Por isso, “seria útil criar um sistema que permitisse avisar os familiares herdeiros da existência desse produto ou, então, alargar o prazo”, conclui António Ribeiro.
Não existe um registo central onde apareçam os certificados de aforro e, por essa razão, uma das propostas da Iniciativa Liberal é que estes investimentos passem a constar da Base Central de Contas do Banco de Portugal, que é a plataforma gratuita a que os herdeiros normalmente recorrem para saber que contas bancárias o seu familiar tinha (para, depois, poder tratar diretamente com as instituições bancárias específicas). No caso dos seguros, a Autoridade de Supervisão de Seguros e Fundos de Pensões (ASF) também tem um serviço gratuito para consulta de contratos de seguro de vida ou outros.
“Considerando que os certificados de aforro configuram um instrumento de poupança muito mais massificado que os contratos de seguro de vida, acidentes pessoais ou seguros de capitalização, não se entende porque é que este mecanismo colocado em prática pela ASF não é replicado” pelo IGCP, considera a Iniciativa Liberal.

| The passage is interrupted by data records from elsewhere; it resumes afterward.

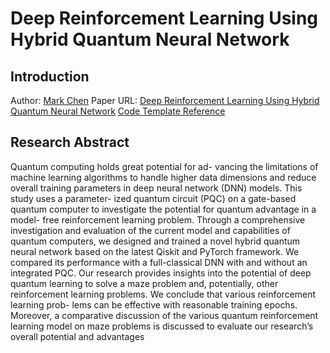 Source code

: # Deep Reinforcement Learning Using Hybrid Quantum Neural Network

## Introduction

Author: [Mark Chen](https://github.com/MarkCodering)
Paper URL: [Deep Reinforcement Learning Using Hybrid Quantum Neural Network](https://arxiv.org/abs/2304.10159)
[Code Template Reference](https://github.com/giorgionicoletti/deep_Q_learning_maze)

## Research Abstract

Quantum computing holds great potential for ad-
vancing the limitations of machine learning algorithms to handle
higher data dimensions and reduce overall training parameters in
deep neural network (DNN) models. This study uses a parameter-
ized quantum circuit (PQC) on a gate-based quantum computer
to investigate the potential for quantum advantage in a model-
free reinforcement learning problem. Through a comprehensive
investigation and evaluation of the current model and capabilities
of quantum computers, we designed and trained a novel hybrid
quantum neural network based on the latest Qiskit and PyTorch
framework. We compared its performance with a full-classical
DNN with and without an integrated PQC. Our research provides
insights into the potential of deep quantum learning to solve
a maze problem and, potentially, other reinforcement learning
problems. We conclude that various reinforcement learning prob-
lems can be effective with reasonable training epochs. Moreover,
a comparative discussion of the various quantum reinforcement
learning model on maze problems is discussed to evaluate our
research’s overall potential and advantages
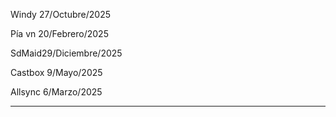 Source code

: Windy 27/Octubre/2025

Pía vn 20/Febrero/2025

SdMaid29/Diciembre/2025

Castbox 9/Mayo/2025

Allsync 6/Marzo/2025

---






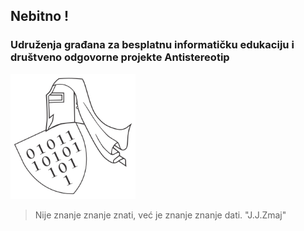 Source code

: ## Nebitno !

### Udruženja građana za besplatnu informatičku edukaciju i društveno odgovorne projekte Antistereotip

<p>
  <img src="https://github.com/antistereotip/antistereotip.github.io/blob/master/data/pics/antistereotiplogo.png" width="200"/>
</p>

> Nije znanje znanje znati, već je znanje znanje dati. "J.J.Zmaj"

Esta é uma matéria ainda mais relevante tendo em conta que entre 2022 e meados de 2023 houve uma “corrida” aos certificados de aforro, em que milhares de portugueses colocaram ali as suas poupanças, atraídos pelas taxas de juro elevadas que este produto oferecia até à mudança das condições, anunciada no verão de 2023.
“A atual situação configura uma grave assimetria de informação relativamente aos aforradores, situação essa que urge corrigir”, conclui a Iniciativa Liberal. Isso pode passar, defende o partido, por garantir uma “interoperabilidade entre organismos públicos” que, aliás, “são uma tendência no desenvolvimento de modelos que permitem orientar a governação para modelos mais eletrónicos e digitais”.